The predicted repeats represented 346.39 Mb (68.67%) of the yellowhorn genome assembly. Among these repeats, 2 types of long terminal repeat (LTR)-retrotransposons were the most abundant, including 98.68 Mb of Copia-type (19.57%) and 88.24 Mb of Gypsy-type (17.50%) repeats (Table S3). Accumulation of LTR-retrotransposons is an important contributor to genome expansion and diversity [49]. The insertion time of LTR-retrotransposons in the genome was estimated by calculating the sequence variance between the LTR arms of each LTR-retrotransposon, using a substitution rate of 1.3 × 10−8 substitutions per site per year [50]. To calculate the insertion age of each LTR retrotransposon, the 5′ and 3′ LTRs of each element were aligned with MUSCLE version 3.8.31 (MUSCLE, RRID:SCR_011812) using default setting parameters [51, 52]. Distmat (with default parameters) was used to estimate the DNA divergence between the LTR sequences with the Kimura-2-parameter base substitution model [53] and DNA divergence was converted to divergence time. A comparison of the insertion ages for LTR-retrotransposons showed similar insertion profiles among the genomes of clementine [54] (annotation version 1.0), longan [55] (annotation version 1.0), grape [56] (Vitis vinifera, annotation version GenomeScope.12X), and yellowhorn (Fig. 3A). We observed that the yellowhorn genome carried more young LTR-retrotransposons, with the highest proportion of LTR-retrotransposons with insertion ages <0.2 million years ago (mya). This might have resulted from rapid changes of its growing environment, such as the effects of pathogens and interference from human activities in recent years. The genomes sequenced by pure next-generation sequencing technology might show fewer LTR-retrotransposons because the sequence similarity between LTR arms and among different LTR-retrotransposons probably caused assembly errors in these regions, which may have led to underestimation of the number of LTR-retrotransposons in clementine and longan. Comparison of the insertion ages suggested a similar insertion age between Copia-type and Gypsy-type LTR-retrotransposons (Fig. S3).

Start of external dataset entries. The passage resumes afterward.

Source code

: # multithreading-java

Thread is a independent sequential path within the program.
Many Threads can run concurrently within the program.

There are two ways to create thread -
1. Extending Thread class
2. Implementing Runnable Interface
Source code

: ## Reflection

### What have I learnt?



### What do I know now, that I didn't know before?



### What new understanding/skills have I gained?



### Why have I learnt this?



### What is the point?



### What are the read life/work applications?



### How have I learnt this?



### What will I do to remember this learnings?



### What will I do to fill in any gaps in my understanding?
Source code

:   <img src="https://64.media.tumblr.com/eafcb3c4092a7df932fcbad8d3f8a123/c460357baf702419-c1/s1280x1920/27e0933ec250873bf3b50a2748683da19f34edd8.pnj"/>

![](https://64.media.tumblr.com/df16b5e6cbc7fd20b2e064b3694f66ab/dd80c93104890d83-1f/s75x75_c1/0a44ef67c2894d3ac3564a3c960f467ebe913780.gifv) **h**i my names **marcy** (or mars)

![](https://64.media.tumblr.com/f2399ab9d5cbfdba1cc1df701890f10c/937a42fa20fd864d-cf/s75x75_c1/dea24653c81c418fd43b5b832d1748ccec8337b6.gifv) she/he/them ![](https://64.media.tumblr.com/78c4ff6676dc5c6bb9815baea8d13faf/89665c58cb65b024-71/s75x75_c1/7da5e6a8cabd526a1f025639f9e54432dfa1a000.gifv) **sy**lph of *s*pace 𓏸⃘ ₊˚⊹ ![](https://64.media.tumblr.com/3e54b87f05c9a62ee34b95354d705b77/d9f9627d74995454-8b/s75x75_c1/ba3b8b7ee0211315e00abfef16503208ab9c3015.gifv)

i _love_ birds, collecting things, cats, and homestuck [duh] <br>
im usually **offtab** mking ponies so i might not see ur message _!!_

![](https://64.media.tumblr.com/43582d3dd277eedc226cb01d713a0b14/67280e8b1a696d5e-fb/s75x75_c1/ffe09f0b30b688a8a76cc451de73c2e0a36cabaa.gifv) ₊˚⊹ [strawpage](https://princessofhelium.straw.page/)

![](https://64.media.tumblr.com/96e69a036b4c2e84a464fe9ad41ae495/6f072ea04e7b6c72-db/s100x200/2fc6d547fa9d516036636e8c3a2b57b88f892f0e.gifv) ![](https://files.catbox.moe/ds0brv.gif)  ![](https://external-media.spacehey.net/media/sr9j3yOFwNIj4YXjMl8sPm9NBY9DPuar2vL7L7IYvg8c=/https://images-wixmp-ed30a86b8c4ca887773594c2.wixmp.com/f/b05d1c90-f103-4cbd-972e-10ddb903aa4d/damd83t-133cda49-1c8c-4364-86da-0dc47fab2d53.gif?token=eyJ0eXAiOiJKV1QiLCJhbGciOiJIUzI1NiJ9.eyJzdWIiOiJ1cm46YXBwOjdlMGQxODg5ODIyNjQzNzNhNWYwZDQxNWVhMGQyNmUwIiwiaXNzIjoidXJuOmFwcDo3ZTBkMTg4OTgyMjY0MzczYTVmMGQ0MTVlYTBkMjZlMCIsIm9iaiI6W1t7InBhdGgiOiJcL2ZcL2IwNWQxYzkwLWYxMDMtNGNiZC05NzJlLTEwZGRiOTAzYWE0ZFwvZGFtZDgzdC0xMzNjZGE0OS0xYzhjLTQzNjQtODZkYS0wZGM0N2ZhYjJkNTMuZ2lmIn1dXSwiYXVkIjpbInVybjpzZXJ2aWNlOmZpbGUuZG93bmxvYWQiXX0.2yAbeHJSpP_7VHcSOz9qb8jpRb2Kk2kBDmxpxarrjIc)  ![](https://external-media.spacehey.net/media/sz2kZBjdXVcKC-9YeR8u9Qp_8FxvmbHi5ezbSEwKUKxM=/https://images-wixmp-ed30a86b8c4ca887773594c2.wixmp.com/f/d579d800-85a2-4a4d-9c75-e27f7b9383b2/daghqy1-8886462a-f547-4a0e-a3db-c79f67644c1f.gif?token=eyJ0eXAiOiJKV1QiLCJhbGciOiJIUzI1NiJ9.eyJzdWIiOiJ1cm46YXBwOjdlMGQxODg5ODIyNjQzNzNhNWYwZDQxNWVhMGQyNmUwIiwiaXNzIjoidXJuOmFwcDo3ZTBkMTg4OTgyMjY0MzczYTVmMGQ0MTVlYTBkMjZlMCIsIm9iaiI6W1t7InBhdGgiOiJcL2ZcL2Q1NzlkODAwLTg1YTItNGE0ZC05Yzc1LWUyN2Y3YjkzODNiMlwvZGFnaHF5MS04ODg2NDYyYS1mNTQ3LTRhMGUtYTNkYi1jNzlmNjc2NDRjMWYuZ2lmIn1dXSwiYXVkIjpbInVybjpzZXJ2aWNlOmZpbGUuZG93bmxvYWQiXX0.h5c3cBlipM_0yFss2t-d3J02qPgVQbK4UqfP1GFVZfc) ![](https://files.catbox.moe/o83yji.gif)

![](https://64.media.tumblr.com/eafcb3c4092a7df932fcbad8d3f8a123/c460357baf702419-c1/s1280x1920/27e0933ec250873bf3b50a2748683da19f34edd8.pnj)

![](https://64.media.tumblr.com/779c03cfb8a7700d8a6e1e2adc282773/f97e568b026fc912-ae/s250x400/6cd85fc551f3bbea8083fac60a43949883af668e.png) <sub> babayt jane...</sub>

Prediction of protein-coding genes
Annotation of protein-coding genes in the yellowhorn genome was conducted by combining de novo prediction, homology information, and RNA-seq data. For the de novo prediction, Genscan (version 3.1) [57], Augustus (Augustus: Gene Prediction, RRID:SCR_008417) (version 3.1) [58], GlimmerHMM version 3.0.4 (GlimmerHMM, RRID:SCR_002654) [59], GeneID (version 1.4) [60], and SNAP (version 2006–07-28) [61] were used to analyse the repeat-masked genome with default parameters. For the similarity-based prediction, the Uniprot protein sequences from 3 sequenced plants, Arabidopsis (The Arabidopsis Information Resource [TAIR] 10, [62]), longan (V1.0, [63]), and grape (Genomescope 12×, [64]), were aligned against the ab initio gene models in the yellowhorn genome using GeMoMa (version 1.3.1) [65]. When multiple transcripts were predicted at the same location, the highest GeMoMa scoring transcript was chosen as the optimal model [66]. The RNA-seq data were aligned to the reference genome with PASA (version 2.0.2) [67] under default parameters. All predictions from the 3 methods were combined with EVidenceModeler (v1.1.1) (Mode: STANDARD S-ratio: 1.13 score>1000) [68] to produce a consensus gene set. During the EVM integration, higher weights were assigned to the predicted PASA and GeMoMa models than the ab initio models. PASA was used to modify the final gene models.
The RNA-seq reads were then aligned to the yellowhorn genome assembly with TopHat (TopHat, RRID:SCR_013035) (v2.0.10, implemented with bowtie2) [69] to identify candidate exon regions and splicing donor and acceptor sites to evaluate the gene prediction results. Infernal version 1.1 (Infernal, RRID:SCR_011809) (default parameters) [70] was used to identify non-coding ribosomal RNA (rRNA) and microRNA genes based on Rfam (version 12.1) [71] and miRbase (version 21) [72]. TRNAscan-SE (version 1.3.1) (default parameters) [73] was used to identify transfer RNA (tRNA) genes.
GenBlastA v1.0.4(-e 1e-5) was used to perform pseudogene prediction by scanning the yellowhorn genome for sequences homologous to the known protein-coding genes it contained, and premature stop codons or frame shift mutations in those sequences were identified by GeneWise version 2.4.1 (GeneWise, RRID:SCR_015054) with the parameters -both -pseudo [74, 75].
Functional annotation of the protein-coding genes was carried out by searching against the NCBI non-redundant (nr), EuKaryotic Orthologous Groups (KOG), GO, KEGG, and TrEMBL databases. Additionally, the gene models were aligned to the Pfam database using Hmmer version 3.0 (Hmmer, RRID:SCR_005305) (parameters, -E 0.00001 –domE 0.00001 –cpu 2 –noali –acc) [75–81]. Gene Ontology (GO) terms were allocated to the genes using the Blast2GO version 2.2.31 (Blast2GO, RRID:SCR_005828) pipeline [81].
In total, we predicted 24,672 protein-coding genes (Table S4) and 1,913 pseudogenes, with a mean gene length of 4,199 bp, mean intron length of 2,560 bp, and mean coding sequence length of 1,580 bp. Of these genes, 99.02% (24,429) carried ≥1 conserved functional domain (Table S5). Their functions were classified using GO terms (Fig. S4) and the KOG database (Fig. S5). For the non-coding mRNA genes, 642 tRNA, 108 microRNA, and 316 rRNA genes were predicted in the yellowhorn genome.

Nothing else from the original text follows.